In this exercise, user can learn how to use Entrez search engine and its associated databases. 


1. Please follow the steps given in simulator tab to open home page of Entrez in your web browser. Which look the same as showed in Figure 1.

Figure 1: Home Page of Entrez


2. User can type any query word in the query box, which will display the list of results associated with that query from all the databases in Entrez. Here in this example the user searches for “insulin” as shown in Figure2.

Figure 2: Search across databases using Entrez


3. The results are displayed with their corresponding number of records (hits) on the left side in rectangular boxes with a short description about each database.

Figure 3: Search results displaying the number of records.


4. Select any database which will display sequence records. Here in this example, the user selecting “Nucleotide” database by clicking on the hyperlink of Nucleotide as shown in Figure 4.


Figure 4: Selecting the Nucleotide database


5. The result page displays the nucleotide database records for different organisms with different features. The selected database will give a message on the top of the page with database name and their corresponding number of records. Along with nucleotide records, it also gives information on EST (Expression Survey Sequence) and GSS (Genome Survey Sequence) as shown in Figure 5.
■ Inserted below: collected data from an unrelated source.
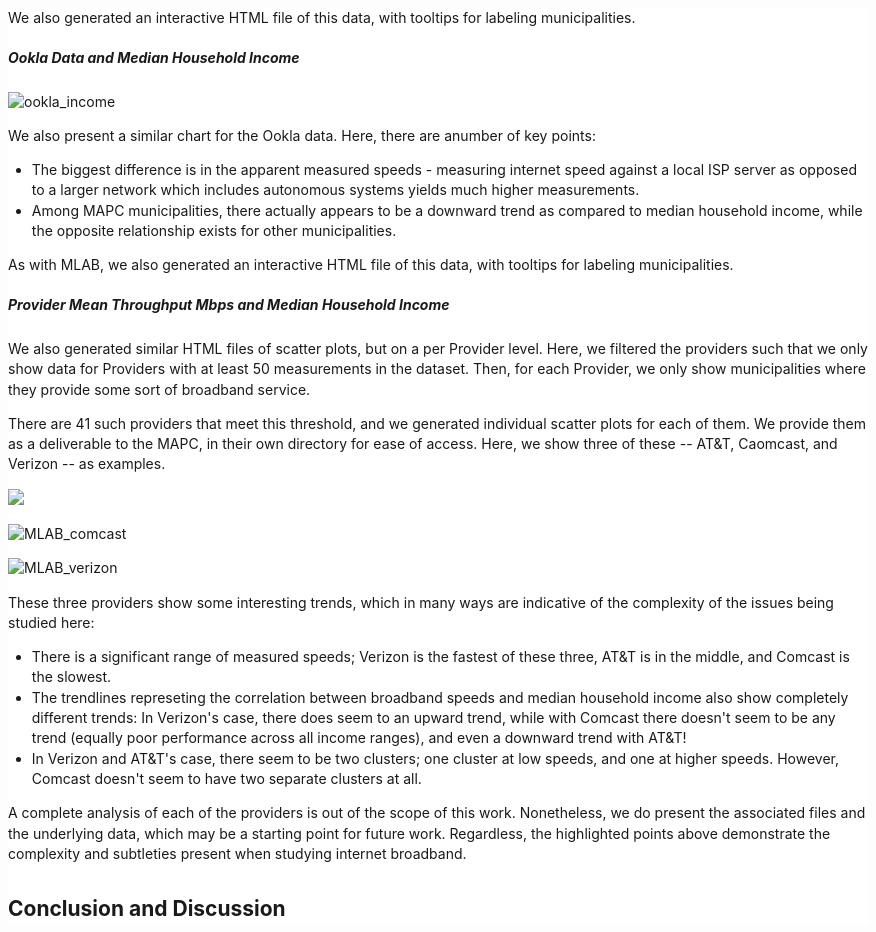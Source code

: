 We also generated an interactive HTML file of this data, with tooltips for labeling municipalities.

##### Ookla Data and Median Household Income

![ookla_income](/Users/nathanlauer/Documents/BU/Projects/CS506Spring2021Repository/mapc2/output/ookla_income.png)

We also present a similar chart for the Ookla data. Here, there are anumber of key points:

- The biggest difference is in the apparent measured speeds - measuring internet speed against a local ISP server as opposed to a larger network which includes autonomous systems yields much higher measurements.
- Among MAPC municipalities, there actually appears to be a downward trend as compared to median household income, while the opposite relationship exists for other municipalities.

As with MLAB, we also generated an interactive HTML file of this data, with tooltips for labeling municipalities.

##### Provider Mean Throughput Mbps and Median Household Income

We also generated similar HTML files of scatter plots, but on a per Provider level. Here, we filtered the providers such that we only show data for Providers with at least 50 measurements in the dataset. Then, for each Provider, we only show municipalities where they provide some sort of broadband service. 

There are 41 such providers that meet this threshold, and we generated individual scatter plots for each of them. We provide them as a deliverable to the MAPC, in their own directory for ease of access. Here, we show three of these -- AT&T, Caomcast, and Verizon -- as examples.

![](/Users/nathanlauer/Documents/BU/Projects/CS506Spring2021Repository/mapc2/output/MLAB_att.png)

![MLAB_comcast](/Users/nathanlauer/Documents/BU/Projects/CS506Spring2021Repository/mapc2/output/MLAB_comcast.png)

![MLAB_verizon](/Users/nathanlauer/Documents/BU/Projects/CS506Spring2021Repository/mapc2/output/MLAB_verizon.png)

These three providers show some interesting trends, which in many ways are indicative of the complexity of the issues being studied here:

- There is a significant range of measured speeds; Verizon is the fastest of these three, AT&T is in the middle, and Comcast is the slowest.
- The trendlines represeting the correlation between broadband speeds and median household income also show completely different trends: In Verizon's case, there does seem to an upward trend, while with Comcast there doesn't seem to be any trend (equally poor performance across all income ranges), and even a downward trend with AT&T!
- In Verizon and AT&T's case, there seem to be two clusters; one cluster at low speeds, and one at higher speeds. However, Comcast doesn't seem to have two separate clusters at all.

A complete analysis of each of the providers is out of the scope of this work. Nonetheless, we do present the associated files and the underlying data, which may be a starting point for future work. Regardless, the highlighted points above demonstrate the complexity and subtleties present when studying internet broadband.

## Conclusion and Discussion

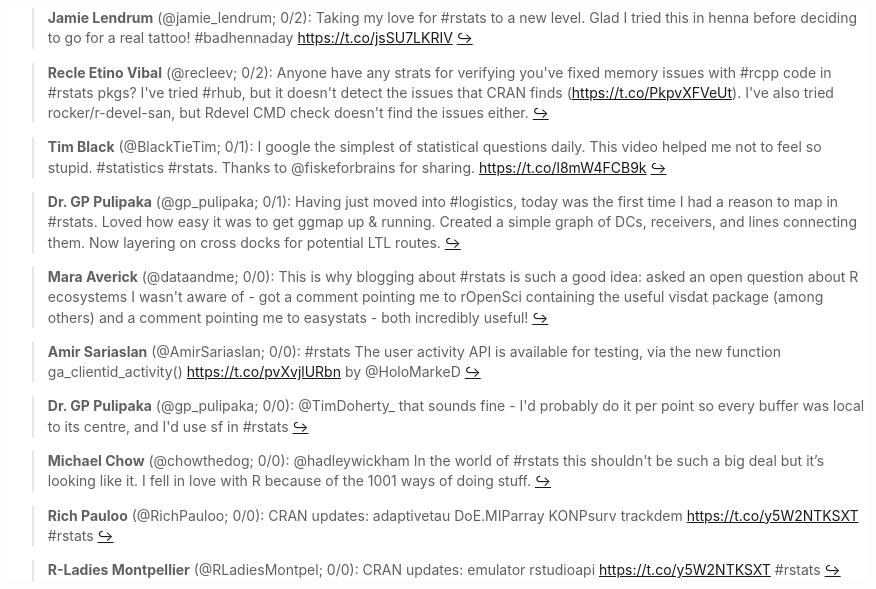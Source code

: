 


> **Jamie Lendrum** (@jamie_lendrum; 0/2): Taking my love for #rstats to a new level. Glad I tried this in henna before deciding to go for a real tattoo! #badhennaday https://t.co/jsSU7LKRIV  [&#8618;](https://twitter.com/dataandme/status/1108092250381316096)




> **Recle Etino Vibal** (@recleev; 0/2): Anyone have any strats for verifying you've fixed memory issues with #rcpp code in #rstats pkgs? I've tried #rhub, but it doesn't detect the issues that CRAN finds (https://t.co/PkpvXFVeUt). I've also tried rocker/r-devel-san, but Rdevel CMD check doesn't find the issues either.  [&#8618;](https://twitter.com/dataandme/status/1108080807124467712)




> **Tim Black** (@BlackTieTim; 0/1): I google the simplest of statistical questions daily. This video helped me not to feel so stupid. #statistics #rstats. Thanks to @fiskeforbrains for sharing.
https://t.co/l8mW4FCB9k  [&#8618;](https://twitter.com/dataandme/status/1108146845258149888)




> **Dr. GP Pulipaka** (@gp_pulipaka; 0/1): Having just moved into #logistics, today was the first time I had a reason to map in #rstats. Loved how easy it was to get ggmap up &amp; running. Created a simple graph of DCs, receivers, and lines connecting them. Now layering on cross docks for potential LTL routes.  [&#8618;](https://twitter.com/dataandme/status/1108144337278255104)




> **Mara Averick** (@dataandme; 0/0): This is why blogging about #rstats is such a good idea: asked an open question about R ecosystems I wasn't aware of - got a comment pointing me to rOpenSci containing the useful visdat package (among others) and a comment pointing me to easystats - both incredibly useful!  [&#8618;](https://twitter.com/dataandme/status/1108147217708318720)




> **Amir Sariaslan** (@AmirSariaslan; 0/0): #rstats The user activity API is available for testing, via the new function ga_clientid_activity() https://t.co/pvXvjlURbn by @HoloMarkeD  [&#8618;](https://twitter.com/dataandme/status/1108144590043992065)




> **Dr. GP Pulipaka** (@gp_pulipaka; 0/0): @TimDoherty_ that sounds fine - I'd probably do it per point so every buffer was local to its centre, and I'd use sf in #rstats  [&#8618;](https://twitter.com/dataandme/status/1108143796003332097)




> **Michael Chow** (@chowthedog; 0/0): @hadleywickham In the world of #rstats this shouldn't be such a big deal but it’s looking like it. I fell in love with R because of the 1001 ways of doing stuff.  [&#8618;](https://twitter.com/dataandme/status/1108142252268900352)




> **Rich Pauloo** (@RichPauloo; 0/0): CRAN updates: adaptivetau DoE.MIParray KONPsurv trackdem https://t.co/y5W2NTKSXT #rstats  [&#8618;](https://twitter.com/dataandme/status/1108141669021564930)




> **R-Ladies Montpellier** (@RLadiesMontpel; 0/0): CRAN updates: emulator rstudioapi https://t.co/y5W2NTKSXT #rstats  [&#8618;](https://twitter.com/dataandme/status/1108111441758994434)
Figure 5: Displaying the number of records for Nucleotide sequences with EST and GSS


6. The results are displaying with their unique Accession Number and Gene ID number for nucleotide with a short description of number of base pairs. User can filter his results according to their preference by clicking on the “Filter your results” option.


7. User can select a specific organism by selecting on the “Top Organisms” which is displayed on the right side of the result page with their corresponding number of records as shown in Figure 6.


Figure 6: Result Page displaying the nucleotide records


8. The result is displayed in GenBank format, by default as shown in Figure 6. User can switch to FASTA format by clicking on the FASTA option which is displayed on the top. The FASTA format representation is shown in Figure 7 and 8.



Figure 7: Switch to FASTA format by clicking on the FASTA option 


Figure 8: Results displaying FASTA sequence format


9. User can select different tools on the right side of the FASTA sequence page which is giving options to analyze the sequence by performing BLAST, Pick Primers, and Highlight Sequence Features (Figure 9). Selecting these features will redirect it to their homepage from the NCBI website. User can find different articles, associated pathways, Reference Sequence information based on the respective nucleotide of interest.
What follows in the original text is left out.